Sonets del Portuguès, de Elizabeth Barrett Browning

(Sonnets from the Portuguese)
Cafè Central/Eumo Ed., col. Jardins de Samarcanda
Vic (Barcelona), 2006 [1847]

Dejemos claro que estos sonetos ni están traducidos, ni basados, ni inspirados del portugués, ni dedicados a un portugués, ni escritos por un portugués o portuguesa. Debido a ese pudor tan británico, los sonetos que Elizabeth Barrett Browning dedicó a su enamorado y después marido, el poeta Robert Browning, fueron publicados por éste bajo ese título, para despistar. Tanto podría haberlos titulado Sonetos del Papú.
Si están interesados en la vida de la autora, pueden leerla en este artículo de Wikipedia. Como muchas otras en la historia de la literatura, es vibrante, romántica y levemente desgraciada, como una novela de Jane Austen.
Pero lo que nos interesa aquí es que, con toda probabilidad, estos sonetos son los más bellos poemas de amor en lengua inglesa desde Shakespeare. Todas las traducciones han sido injustas con ellos, y ustedes no perdonarán la mía. Como siempre, he procurado ceñirme más a la literalidad del texto que a trasponer el ritmo, buscar la rima o encajar la métrica. Si se hace esto, hay que suprimir o deformar. Y les aseguro que no hay una sílaba prescindible en la poesía de Elizabeth Barrett Browning:

XIV
If thou must love me, let it be for nought
except for love's sake only. Do not say
"I love her for her smile ─her look ─her way
of speaking gently, ─for a trick of thought

that falls in well with mine, and certes brought
a sense of pleasant ease on such a day"─
For these things in themselves, Beloved, may
be changed, or change for thee, ─and love, so wrought,

may be unwrought so. Neither love me for
thine own dear pity's wiping my cheeks dry, ─
A creature might forget to weep, who bore

thy comfort long, and loss thy love thereby!
But love me for love's sake, that evermore
thou may'st love on, through love's eternity.

[XIV
Si debes amarme, que no sea por nada
salvo por el puro amor.
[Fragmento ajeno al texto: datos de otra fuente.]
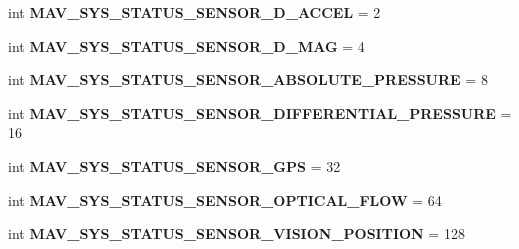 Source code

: \begin{DoxyCompactItemize}
\mbox{\label{namespacepymavlink_1_1dialects_1_1v10_a002fa09ed961f9e1b5d575845f96307d}} 
int {\bfseries M\+A\+V\+\_\+\+S\+Y\+S\+\_\+\+S\+T\+A\+T\+U\+S\+\_\+\+S\+E\+N\+S\+O\+R\+\_\+D\+\_\+\+A\+C\+C\+EL} = 2
\item 
\mbox{\label{namespacepymavlink_1_1dialects_1_1v10_add5ddc45c208c5caa8a801f23ea3d444}} 
int {\bfseries M\+A\+V\+\_\+\+S\+Y\+S\+\_\+\+S\+T\+A\+T\+U\+S\+\_\+\+S\+E\+N\+S\+O\+R\+\_\+D\+\_\+\+M\+AG} = 4
\item 
\mbox{\label{namespacepymavlink_1_1dialects_1_1v10_a30759b59b3651a2f4ec3f0885dcb23f7}} 
int {\bfseries M\+A\+V\+\_\+\+S\+Y\+S\+\_\+\+S\+T\+A\+T\+U\+S\+\_\+\+S\+E\+N\+S\+O\+R\+\_\+\+A\+B\+S\+O\+L\+U\+T\+E\+\_\+\+P\+R\+E\+S\+S\+U\+RE} = 8
\item 
\mbox{\label{namespacepymavlink_1_1dialects_1_1v10_a72888415fde1bd6106009fbfb0d29271}} 
int {\bfseries M\+A\+V\+\_\+\+S\+Y\+S\+\_\+\+S\+T\+A\+T\+U\+S\+\_\+\+S\+E\+N\+S\+O\+R\+\_\+\+D\+I\+F\+F\+E\+R\+E\+N\+T\+I\+A\+L\+\_\+\+P\+R\+E\+S\+S\+U\+RE} = 16
\item 
\mbox{\label{namespacepymavlink_1_1dialects_1_1v10_aaa5017fd02eb154f61bd364785a2986a}} 
int {\bfseries M\+A\+V\+\_\+\+S\+Y\+S\+\_\+\+S\+T\+A\+T\+U\+S\+\_\+\+S\+E\+N\+S\+O\+R\+\_\+\+G\+PS} = 32
\item 
\mbox{\label{namespacepymavlink_1_1dialects_1_1v10_a32ed72c8bdfbec339722be191daf1a40}} 
int {\bfseries M\+A\+V\+\_\+\+S\+Y\+S\+\_\+\+S\+T\+A\+T\+U\+S\+\_\+\+S\+E\+N\+S\+O\+R\+\_\+\+O\+P\+T\+I\+C\+A\+L\+\_\+\+F\+L\+OW} = 64
\item 
\mbox{\label{namespacepymavlink_1_1dialects_1_1v10_ac8a57b7f2d2935313de5c13941cbee4f}} 
int {\bfseries M\+A\+V\+\_\+\+S\+Y\+S\+\_\+\+S\+T\+A\+T\+U\+S\+\_\+\+S\+E\+N\+S\+O\+R\+\_\+\+V\+I\+S\+I\+O\+N\+\_\+\+P\+O\+S\+I\+T\+I\+ON} = 128
\item 
\mbox{\label{namespacepymavlink_1_1dialects_1_1v10_a8d1547f248ac2e497ade3ccf2dec5cb3}} 

\end{DoxyCompactItemize}
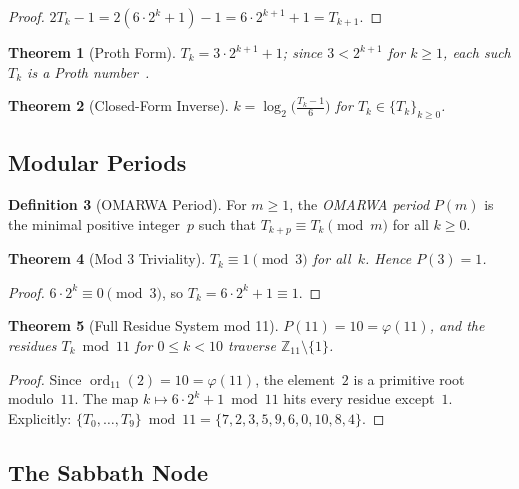 \documentclass[11pt, a4paper]{article}
\theoremstyle{plain}
\newtheorem{theorem}{Theorem}[section]
\theoremstyle{definition}
\newtheorem{definition}[theorem]{Definition}
\theoremstyle{remark}
\newcommand{\ord}{\operatorname{ord}}
\begin{document}
\begin{proof}
$2T_k - 1 = 2(6 \cdot 2^k + 1) - 1 = 6 \cdot 2^{k+1} + 1 = T_{k+1}$.
\end{proof}

\begin{theorem}[Proth Form]\label{thm:proth}
$T_k = 3 \cdot 2^{k+1} + 1$; since $3 < 2^{k+1}$ for $k \geq 1$, each
such $T_k$ is a Proth number~\cite{proth}.
\end{theorem}

\begin{theorem}[Closed-Form Inverse]\label{thm:inverse}
$k = \log_2\!\bigl(\frac{T_k - 1}{6}\bigr)$ for
$T_k \in \{T_k\}_{k \geq 0}$.
\end{theorem}

\subsection{Modular Periods}

\begin{definition}[OMARWA Period]\label{def:period}
For $m \geq 1$, the \emph{OMARWA period} $P(m)$ is the minimal positive
integer~$p$ such that $T_{k+p} \equiv T_k \pmod{m}$ for all $k \geq 0$.
\end{definition}

\begin{theorem}[Mod 3 Triviality]\label{thm:mod3}
$T_k \equiv 1 \pmod{3}$ for all~$k$. Hence $P(3) = 1$.
\end{theorem}

\begin{proof}
$6 \cdot 2^k \equiv 0 \pmod{3}$, so $T_k = 6 \cdot 2^k + 1 \equiv 1$.
\end{proof}

\begin{theorem}[Full Residue System mod 11]\label{thm:fullres}
$P(11) = 10 = \varphi(11)$, and the residues $T_k \bmod 11$ for
$0 \leq k < 10$ traverse $\mathbb{Z}_{11} \setminus \{1\}$.
\end{theorem}

\begin{proof}
Since $\ord_{11}(2) = 10 = \varphi(11)$, the element~$2$ is a
primitive root modulo~$11$. The map $k \mapsto 6 \cdot 2^k + 1 \bmod 11$
hits every residue except~$1$. Explicitly:
$\{T_0, \ldots, T_9\} \bmod 11 = \{7, 2, 3, 5, 9, 6, 0, 10, 8, 4\}$.
\end{proof}

\subsection{The Sabbath Node}\label{sec:sabbath}
\end{document}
No digas:
"La amo por su sonrisa, su mirada, su forma
dulce de hablar, por el pensamiento

que concuerda con el mío y trae
un placentero sentido de bienestar en semejante día".
Porque estas cosas en sí mismas, Amado, pueden
cambiar, o cambiar por ti, y el amor así forjado

puede así disolverse. Ni me ames por
tu querida piedad que seca mis mejillas...
Una criatura podría olvidarse del llanto, que trae

tu largo consuelo, ¡y perder así tu amor!
Pero ámame por el puro amor, que por siempre
puedas seguir amando, por toda la eternidad del amor. ]

Los lectores que deseen leer las poesías de Elizabeth Barrett Browning en inglés pueden hacerlo aquí.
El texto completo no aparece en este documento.